5 Best Way To Store Apricots Properly – The Right Way

Apricots are a delicious and nutritious summer fruit that can be enjoyed in many different ways. However, if you want to make sure your apricots stay fresh for as long as possible, it’s important to store them properly.

Here are the five best ways to store apricots so they stay fresh and delicious.

Apricots can be stored in the refrigerator, dried, frozen, canned, or kept at room temperature in a cool, dry area.

1. Refrigeration

Store your apricots in the refrigerator by putting them in a plastic bag, squeezing out as much air as you can, and sealing it securely.

Store the bag of apricots in the refrigerator crisper, which is made to keep produce fresh. The cold, damp environment of the drawer will help to preserve the apricots and keep them from becoming dehydrated.

2. Drying

If you have many apricots that you want to keep for a while, drying them is a good option. This method works well if you have a large quantity of apricots.

To dry apricots, cut them into thin slices and arrange the pieces on a dehydrator tray in an even layer.

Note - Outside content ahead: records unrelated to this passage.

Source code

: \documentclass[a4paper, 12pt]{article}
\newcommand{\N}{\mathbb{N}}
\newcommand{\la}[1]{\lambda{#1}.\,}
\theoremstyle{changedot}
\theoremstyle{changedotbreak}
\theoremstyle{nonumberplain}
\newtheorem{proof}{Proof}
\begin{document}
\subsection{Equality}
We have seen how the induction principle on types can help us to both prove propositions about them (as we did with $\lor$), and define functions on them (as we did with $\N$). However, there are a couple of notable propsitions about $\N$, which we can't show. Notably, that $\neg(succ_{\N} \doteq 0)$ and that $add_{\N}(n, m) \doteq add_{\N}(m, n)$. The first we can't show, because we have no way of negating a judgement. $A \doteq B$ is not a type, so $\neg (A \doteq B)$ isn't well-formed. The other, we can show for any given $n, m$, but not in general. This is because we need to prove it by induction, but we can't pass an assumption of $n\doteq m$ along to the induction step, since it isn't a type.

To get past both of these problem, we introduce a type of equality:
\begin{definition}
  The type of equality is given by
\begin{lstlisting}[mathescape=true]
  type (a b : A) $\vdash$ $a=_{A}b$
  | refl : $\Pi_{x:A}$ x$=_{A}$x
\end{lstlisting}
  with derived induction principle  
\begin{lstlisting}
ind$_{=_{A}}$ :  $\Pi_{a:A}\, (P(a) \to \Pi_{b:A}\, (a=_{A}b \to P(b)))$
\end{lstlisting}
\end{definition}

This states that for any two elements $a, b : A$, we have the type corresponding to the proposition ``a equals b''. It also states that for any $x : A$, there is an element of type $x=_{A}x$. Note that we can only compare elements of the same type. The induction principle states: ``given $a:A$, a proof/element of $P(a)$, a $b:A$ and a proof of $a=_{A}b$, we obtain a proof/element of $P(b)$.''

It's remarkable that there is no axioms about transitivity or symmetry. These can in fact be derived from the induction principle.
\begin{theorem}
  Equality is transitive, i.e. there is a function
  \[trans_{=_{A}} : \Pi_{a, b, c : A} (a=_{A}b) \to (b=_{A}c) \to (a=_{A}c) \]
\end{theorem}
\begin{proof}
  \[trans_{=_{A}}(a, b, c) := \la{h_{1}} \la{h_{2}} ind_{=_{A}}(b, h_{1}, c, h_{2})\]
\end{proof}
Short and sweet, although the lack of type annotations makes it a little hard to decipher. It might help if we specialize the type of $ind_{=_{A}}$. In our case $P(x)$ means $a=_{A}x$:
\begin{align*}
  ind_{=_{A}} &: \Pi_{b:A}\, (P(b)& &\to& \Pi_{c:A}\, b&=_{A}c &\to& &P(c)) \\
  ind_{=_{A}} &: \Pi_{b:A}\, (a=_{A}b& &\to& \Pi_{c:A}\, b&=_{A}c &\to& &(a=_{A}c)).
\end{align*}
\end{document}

To make dried apricots, set the dehydrator to 140 degrees Fahrenheit and leave it for a few hours. The apricots should be crisp and chewy when done. Store them in an airtight container at room temperature, and they’ll last for several months.

3. Freezing

To extend the shelf life of apricots, freezing is a great option. Start by washing and slicing them, then place them in a single layer on a parchment paper-lined baking sheet.

To store frozen apricots, wait until they are solid and then place them in a plastic bag or airtight container before returning them to the freezer. Frozen apricots can last for several months.

4. Canning

Apricots can be preserved through canning. This requires sterilizing a jar and lid, filling the container with sliced apricots and either sugar syrup or canning liquid.

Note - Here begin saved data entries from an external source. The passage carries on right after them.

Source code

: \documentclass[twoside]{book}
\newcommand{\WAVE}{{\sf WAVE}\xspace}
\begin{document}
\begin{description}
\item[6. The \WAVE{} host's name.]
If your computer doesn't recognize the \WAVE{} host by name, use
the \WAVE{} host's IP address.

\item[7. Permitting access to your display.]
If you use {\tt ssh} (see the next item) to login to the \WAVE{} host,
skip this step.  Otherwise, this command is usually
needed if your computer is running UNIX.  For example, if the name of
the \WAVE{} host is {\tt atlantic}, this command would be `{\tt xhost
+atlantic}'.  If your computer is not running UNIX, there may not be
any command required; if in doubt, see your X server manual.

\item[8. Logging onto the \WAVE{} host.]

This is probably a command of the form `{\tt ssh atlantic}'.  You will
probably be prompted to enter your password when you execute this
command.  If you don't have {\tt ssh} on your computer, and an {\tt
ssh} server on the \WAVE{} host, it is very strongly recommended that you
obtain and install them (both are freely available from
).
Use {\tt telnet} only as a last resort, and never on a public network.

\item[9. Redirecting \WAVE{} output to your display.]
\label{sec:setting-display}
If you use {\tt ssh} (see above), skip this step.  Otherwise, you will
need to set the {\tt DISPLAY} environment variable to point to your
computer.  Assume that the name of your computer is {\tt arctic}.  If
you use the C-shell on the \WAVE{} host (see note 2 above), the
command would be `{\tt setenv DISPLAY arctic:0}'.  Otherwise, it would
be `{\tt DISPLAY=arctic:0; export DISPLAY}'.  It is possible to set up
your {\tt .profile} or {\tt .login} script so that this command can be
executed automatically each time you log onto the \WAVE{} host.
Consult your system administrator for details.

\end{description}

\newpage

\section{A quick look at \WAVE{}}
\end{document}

To safely can apricots, place the sealed jar in boiling water for the recommended time. Afterwards, remove from heat and let it cool. This will preserve the apricots for several months.

5. Room Temperature

To keep apricots fresh for a shorter period of time, store in a cool and dry area away from any direct sunlight or heat sources. Additionally, make sure that the fruit has enough ventilation to prevent them from getting too hot or moist.

Store the fruit for a maximum of three days, ensure to look out for signs of spoilage like softness or discoloration.

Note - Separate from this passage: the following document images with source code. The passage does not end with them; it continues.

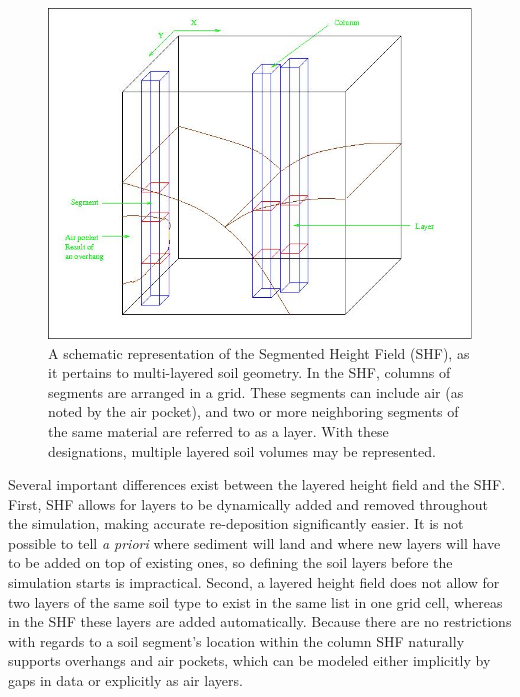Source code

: \begin{figure}[t]
\begin{minipage}[b]{0.9\linewidth}
\begin{center}
\includegraphics[width=\textwidth]{images/SegmentedHeightField_Schematic.jpg}
\end{center}
\end{minipage}
\caption[Abstract schematic of the Segmented Height Field (SHF)]
{\label{figure:SHFAbstract} A schematic representation of the Segmented Height Field (SHF), as it pertains to multi-layered soil geometry. In the SHF, columns of segments are arranged in a grid. These segments can include air (as noted by the air pocket), and two or more neighboring segments of the same material are referred to as a layer. With these designations, multiple layered soil volumes may be represented. }
\end{figure}

Several important differences exist between the layered height field and the SHF.  First, SHF allows for layers to be dynamically added and removed throughout the simulation, making accurate re-deposition significantly easier. It is not possible to tell \textit{a priori} where sediment will land and where new layers will have to be added on top of existing ones, so defining the soil layers before the simulation starts is impractical. Second, a layered height field does not allow for two layers of the same soil type to exist in the same list in one grid cell, whereas in the SHF these layers are added automatically. Because there are no restrictions with regards to a soil segment's location within the column SHF naturally supports overhangs and air pockets, which can be modeled either implicitly by gaps in data or explicitly as air layers.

How Long Do Apricots Last?

Unripe apricots need 1 to 2 days on the counter until they ripen, and once ripe, they will last another 1 to 2 days at room temperature or 3 to 5 days in the fridge.

If you need more time, you can freeze them or make an apricot jam. Sliced apricots last up to 3 to 4 days when refrigerated in a freezer bag or airtight container. However, if the fruit were softish from the get-go, it’d keep decent quality for only a day or two.

When storing apricots, it is important to check them regularly for signs of spoilage such as mold or discoloration. To maximize their shelf life, store them in an airtight container in the refrigerator and use them as soon as possible after purchase.

If you have too many apricots that you won’t be able to eat before they go bad, consider freezing them for later use. With proper storage and handling techniques, you can enjoy fresh apricots for weeks!

How to Tell if an Apricot Is Bad?

To determine if an apricot is bad, look for signs such as excessive softness or mushiness, indicating over-ripeness. Mold on the skin or flesh, as well as mold in the storage container, are also indications of spoilage.

Additionally, if the apricot’s flesh has turned brown, it suggests internal breakdown. When purchasing apricots, inspect them carefully to avoid buying spoiled fruit. Properly store apricots to extend their shelf life and enjoy them fresh for longer.


The best way to store apricots will depend on how quickly you plan to use them and how long you want to preserve them. If you need to store apricots for a short period of time, refrigeration or room-temperature storage are good options. If you want to preserve them for a longer period of time, drying, freezing, or canning are effective methods.